Health care providers in virtually every area of medicine—family practice, internal medicine, pediatrics, and surgical oncology, to name a few—are increasingly using genetic testing in their practices. According to Dr Cindy Forbes, a family physician and past president of the Canadian Medical Association who spoke to the House of Commons Standing Committee on Justice and Human Rights in 2016:

Six out of every 10 Canadians will be affected during their lifetime by a health problem that is genetic in whole or in part. It’s important to recognize that genetic testing will no longer be limited to rare, esoteric genetic diseases occurring in patients seen by a handful of specialists across the country. Rather, it’s becoming an integral part of broad medical care and, as such, is expected to become mainstream medicine.3

However, until recently, a person contemplating taking a genetic test had to consider the very real possibility that doing so could expose them and even their family members to genetic discrimination—that is, their genetic information could be accessed by third parties, such as insurers and employers, and used against them.4 Fear of genetic discrimination was prevalent,5,6 causing many Canadians to decline genetic tests that their physicians believed could benefit their health care.7

As committees in the Senate and the House of Commons considered the bill that would become the GNDA, expert witnesses—including some of the authors of this commentary (G.E.G., B.H.M., Y.B.)—shared stories from Canadians about actual genetic discrimination and fears of genetic discrimination related to a range of genetic mutations associated with various diseases, including breast cancer, hereditary hemochromatosis (HH), cardiomyopathy and other hereditary heart diseases, neurofibromatoses, Lynch syndrome, long QT syndrome, and Huntington disease.3,8,9 These are described in committee testimony and in speeches throughout the parliamentary record of the legislative history of the GNDA.

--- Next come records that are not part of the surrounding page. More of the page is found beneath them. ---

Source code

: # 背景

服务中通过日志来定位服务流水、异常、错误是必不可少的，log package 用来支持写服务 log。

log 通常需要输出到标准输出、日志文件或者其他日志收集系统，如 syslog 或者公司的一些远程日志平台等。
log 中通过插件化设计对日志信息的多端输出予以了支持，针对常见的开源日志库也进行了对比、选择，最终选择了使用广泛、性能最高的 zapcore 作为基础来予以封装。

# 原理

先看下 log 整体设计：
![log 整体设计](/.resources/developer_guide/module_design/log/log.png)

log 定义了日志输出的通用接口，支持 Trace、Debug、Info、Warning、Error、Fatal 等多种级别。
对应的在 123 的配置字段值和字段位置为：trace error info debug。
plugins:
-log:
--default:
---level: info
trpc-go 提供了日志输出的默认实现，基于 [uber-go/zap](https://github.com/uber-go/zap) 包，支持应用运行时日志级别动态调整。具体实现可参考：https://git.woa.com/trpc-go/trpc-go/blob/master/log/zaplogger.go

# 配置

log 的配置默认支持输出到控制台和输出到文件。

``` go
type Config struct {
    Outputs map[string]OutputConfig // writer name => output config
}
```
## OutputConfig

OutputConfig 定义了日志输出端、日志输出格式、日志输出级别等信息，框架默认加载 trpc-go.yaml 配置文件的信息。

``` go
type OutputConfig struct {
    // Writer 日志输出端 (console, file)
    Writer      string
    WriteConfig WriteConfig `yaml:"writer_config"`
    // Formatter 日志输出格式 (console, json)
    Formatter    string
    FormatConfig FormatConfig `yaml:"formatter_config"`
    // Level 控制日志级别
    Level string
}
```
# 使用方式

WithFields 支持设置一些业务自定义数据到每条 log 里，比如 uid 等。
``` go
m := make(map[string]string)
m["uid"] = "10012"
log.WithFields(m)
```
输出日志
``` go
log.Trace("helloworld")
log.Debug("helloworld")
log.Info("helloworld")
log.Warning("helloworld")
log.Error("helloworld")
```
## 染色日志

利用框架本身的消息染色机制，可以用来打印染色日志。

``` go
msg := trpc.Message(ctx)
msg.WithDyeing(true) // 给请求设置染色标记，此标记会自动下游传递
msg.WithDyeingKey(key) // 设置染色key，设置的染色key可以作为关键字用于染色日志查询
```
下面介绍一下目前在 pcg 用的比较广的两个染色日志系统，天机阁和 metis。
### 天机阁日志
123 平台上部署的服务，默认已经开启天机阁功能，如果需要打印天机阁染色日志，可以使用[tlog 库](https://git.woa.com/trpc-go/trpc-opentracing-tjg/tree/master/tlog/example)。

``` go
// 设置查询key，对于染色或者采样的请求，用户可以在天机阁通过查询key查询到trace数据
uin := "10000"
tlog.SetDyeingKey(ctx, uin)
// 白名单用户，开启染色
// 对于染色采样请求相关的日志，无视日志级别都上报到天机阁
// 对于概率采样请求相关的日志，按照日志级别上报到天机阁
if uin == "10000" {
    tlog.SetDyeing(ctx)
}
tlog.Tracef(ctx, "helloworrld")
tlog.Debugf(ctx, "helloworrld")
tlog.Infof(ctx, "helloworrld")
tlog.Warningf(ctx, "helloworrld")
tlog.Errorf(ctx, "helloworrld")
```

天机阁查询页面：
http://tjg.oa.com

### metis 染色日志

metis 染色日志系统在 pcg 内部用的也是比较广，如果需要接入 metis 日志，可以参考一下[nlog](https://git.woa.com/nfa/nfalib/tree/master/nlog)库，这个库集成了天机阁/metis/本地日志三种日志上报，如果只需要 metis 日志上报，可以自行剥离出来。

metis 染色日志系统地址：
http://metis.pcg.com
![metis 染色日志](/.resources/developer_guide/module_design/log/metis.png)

On several occasions Dr Ronald Cohn, medical geneticist and President and Chief Executive Officer of the Hospital for Sick Children in Toronto, Ont, told parliamentary committee members about ill children who could not be helped without genetic testing but whose parents, while desperate to help their children, could not consent to genetic testing for fear of genetic discrimination.7,10,11 In his words:

… [G]enetic discrimination interferes with our ability to provide high-quality, safe, and best-standard clinical care to our patients, something that, in part, can be paralyzing for us as health care providers.11

Unlike in many other Western countries,12 in Canada a person’s genetic information was not adequately protected. Our laws had fallen behind the science.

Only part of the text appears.